USC no longer requires the GRE.


----------



## bombshellfilms (Apr 1, 2009)

since when? too bad i would have applied.


----------



## Suzako (Apr 1, 2009)

Pretty sure this a change Since the admissions cycle for Fall 2009, because my GRE score was late in arriving and admissions made sure to tell me that they needed it.


----------



## Golden (Apr 1, 2009)

To answer the original posters question, USC has close to 1.000 applicants and NYU usually has around 800.

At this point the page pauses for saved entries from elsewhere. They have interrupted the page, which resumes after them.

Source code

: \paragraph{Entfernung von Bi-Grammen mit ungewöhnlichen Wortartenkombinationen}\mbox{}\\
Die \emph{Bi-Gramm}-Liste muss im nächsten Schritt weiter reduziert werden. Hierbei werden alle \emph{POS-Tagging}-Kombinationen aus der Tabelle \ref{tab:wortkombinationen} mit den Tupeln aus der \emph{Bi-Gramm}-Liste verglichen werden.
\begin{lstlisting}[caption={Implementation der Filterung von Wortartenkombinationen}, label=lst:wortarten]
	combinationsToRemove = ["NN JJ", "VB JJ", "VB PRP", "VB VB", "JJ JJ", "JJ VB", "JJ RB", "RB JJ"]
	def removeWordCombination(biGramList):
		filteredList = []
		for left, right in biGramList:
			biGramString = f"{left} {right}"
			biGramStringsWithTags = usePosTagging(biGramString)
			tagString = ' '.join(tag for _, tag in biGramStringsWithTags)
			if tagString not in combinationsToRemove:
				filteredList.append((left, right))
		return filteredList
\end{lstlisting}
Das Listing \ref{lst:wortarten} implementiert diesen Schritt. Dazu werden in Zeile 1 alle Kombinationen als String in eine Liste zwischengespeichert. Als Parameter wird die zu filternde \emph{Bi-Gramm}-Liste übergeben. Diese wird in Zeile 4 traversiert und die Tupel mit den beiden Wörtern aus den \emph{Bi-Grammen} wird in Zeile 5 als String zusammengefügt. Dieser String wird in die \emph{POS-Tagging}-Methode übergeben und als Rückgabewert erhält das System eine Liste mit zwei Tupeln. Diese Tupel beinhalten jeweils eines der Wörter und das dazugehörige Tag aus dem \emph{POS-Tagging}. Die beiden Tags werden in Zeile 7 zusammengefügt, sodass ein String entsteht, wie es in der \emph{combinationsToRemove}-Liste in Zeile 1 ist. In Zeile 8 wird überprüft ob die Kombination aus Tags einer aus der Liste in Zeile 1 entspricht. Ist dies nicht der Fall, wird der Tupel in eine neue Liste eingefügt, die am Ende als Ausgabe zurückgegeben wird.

And USC doesn't requre the GRE for NEXT years application, but that certainly wasn't the case for this years application.


----------



## TDK120 (Apr 1, 2009)

Hey, anybody else accepted to both MFA programs in screenwriting?  I'm trying to see how people are choosing.  I'm visiting both, talking to students and professors in both, and they seem to have different strengths.  Both seem good, though.  Anybody have any thoughts?


----------



## Jayimess (Apr 1, 2009)

The GRE is no longer required for any of USC's MFA programs, not just SCA, I believe...effective now.  Fall 2009 you still needed it!

I've heard everything from 4-10% acceptance rate for the various programs.    They accept 100 students each year.

I know the writing is 7-10%...

but everything's different this year, they got BOMBARDED with apps.


----------



## Jayimess (Apr 1, 2009)

And hey, TDK, I'm pretty sure there are some people on here who applied and were accepted to both, but none spring to mind...not too many people apply to both since they're so different, and when they do, they don't seem to get into both...that's for SW, not PR.


----------